# [Problem description]
Go through the entries below and return every line that contains "getProperty".

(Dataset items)
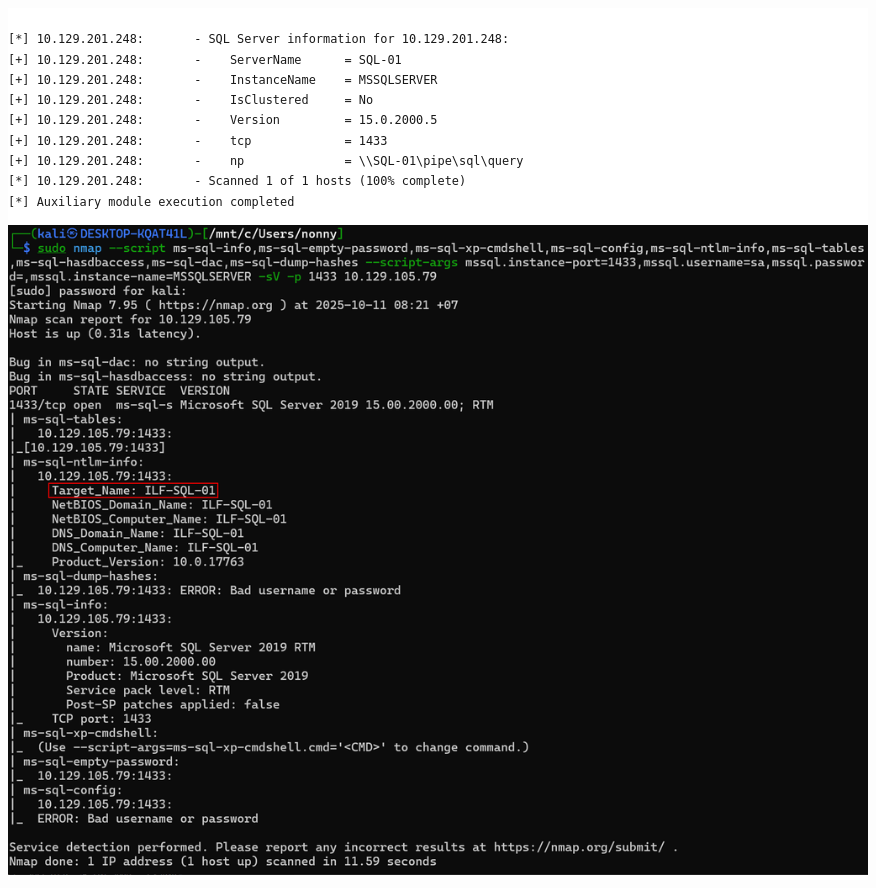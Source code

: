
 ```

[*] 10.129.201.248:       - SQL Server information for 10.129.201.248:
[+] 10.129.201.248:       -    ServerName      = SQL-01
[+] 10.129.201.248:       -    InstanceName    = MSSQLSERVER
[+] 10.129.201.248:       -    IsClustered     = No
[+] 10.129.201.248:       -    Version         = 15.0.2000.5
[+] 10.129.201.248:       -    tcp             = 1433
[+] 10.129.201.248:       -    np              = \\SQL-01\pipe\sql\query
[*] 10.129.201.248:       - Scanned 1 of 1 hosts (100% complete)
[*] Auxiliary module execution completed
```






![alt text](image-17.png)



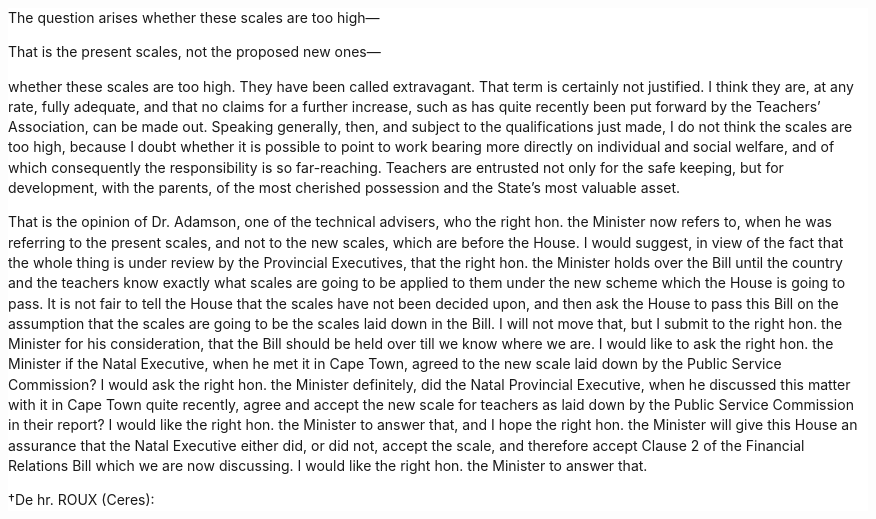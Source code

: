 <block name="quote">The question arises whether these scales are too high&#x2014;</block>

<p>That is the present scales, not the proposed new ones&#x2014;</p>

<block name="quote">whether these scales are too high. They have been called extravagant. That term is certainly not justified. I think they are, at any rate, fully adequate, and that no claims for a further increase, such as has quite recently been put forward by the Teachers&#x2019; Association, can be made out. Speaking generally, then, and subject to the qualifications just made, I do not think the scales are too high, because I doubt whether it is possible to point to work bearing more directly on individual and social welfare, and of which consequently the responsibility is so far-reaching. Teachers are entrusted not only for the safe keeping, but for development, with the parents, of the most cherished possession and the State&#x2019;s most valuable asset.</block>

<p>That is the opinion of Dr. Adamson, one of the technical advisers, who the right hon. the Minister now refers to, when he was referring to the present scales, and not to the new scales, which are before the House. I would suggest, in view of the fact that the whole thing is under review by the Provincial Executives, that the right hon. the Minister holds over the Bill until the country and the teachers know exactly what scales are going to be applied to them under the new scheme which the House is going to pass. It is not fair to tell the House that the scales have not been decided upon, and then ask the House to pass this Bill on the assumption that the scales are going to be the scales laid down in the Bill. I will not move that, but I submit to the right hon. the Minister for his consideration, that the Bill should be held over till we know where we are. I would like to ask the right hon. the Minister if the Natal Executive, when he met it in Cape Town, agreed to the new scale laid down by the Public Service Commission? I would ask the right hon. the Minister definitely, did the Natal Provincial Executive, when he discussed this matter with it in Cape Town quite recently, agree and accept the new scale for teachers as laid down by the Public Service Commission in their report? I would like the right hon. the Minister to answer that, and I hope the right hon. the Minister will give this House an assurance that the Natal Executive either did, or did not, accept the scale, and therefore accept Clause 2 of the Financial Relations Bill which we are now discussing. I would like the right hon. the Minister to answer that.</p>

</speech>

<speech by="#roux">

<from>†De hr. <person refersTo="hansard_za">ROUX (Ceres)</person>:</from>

--

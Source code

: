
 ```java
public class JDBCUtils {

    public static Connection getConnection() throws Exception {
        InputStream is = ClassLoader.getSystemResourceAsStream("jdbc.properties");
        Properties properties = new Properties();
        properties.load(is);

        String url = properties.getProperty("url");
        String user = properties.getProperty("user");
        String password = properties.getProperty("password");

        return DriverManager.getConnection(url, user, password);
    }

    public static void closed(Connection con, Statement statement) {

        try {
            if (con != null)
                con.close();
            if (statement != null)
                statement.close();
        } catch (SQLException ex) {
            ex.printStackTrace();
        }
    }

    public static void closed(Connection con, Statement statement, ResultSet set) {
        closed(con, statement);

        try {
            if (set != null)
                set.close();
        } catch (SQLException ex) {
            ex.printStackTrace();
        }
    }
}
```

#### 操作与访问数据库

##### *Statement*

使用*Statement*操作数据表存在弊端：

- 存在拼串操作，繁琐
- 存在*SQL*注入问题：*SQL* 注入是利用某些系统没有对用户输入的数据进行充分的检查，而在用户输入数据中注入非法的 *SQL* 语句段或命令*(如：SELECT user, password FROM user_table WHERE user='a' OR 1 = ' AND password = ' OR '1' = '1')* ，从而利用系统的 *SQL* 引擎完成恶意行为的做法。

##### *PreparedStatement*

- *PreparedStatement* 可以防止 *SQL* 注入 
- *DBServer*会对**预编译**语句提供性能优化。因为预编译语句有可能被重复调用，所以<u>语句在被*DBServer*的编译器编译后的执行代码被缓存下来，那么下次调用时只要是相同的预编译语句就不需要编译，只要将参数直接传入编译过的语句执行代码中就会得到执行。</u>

# [Exercise response]
        String url = properties.getProperty("url");
        String user = properties.getProperty("user");
        String password = properties.getProperty("password");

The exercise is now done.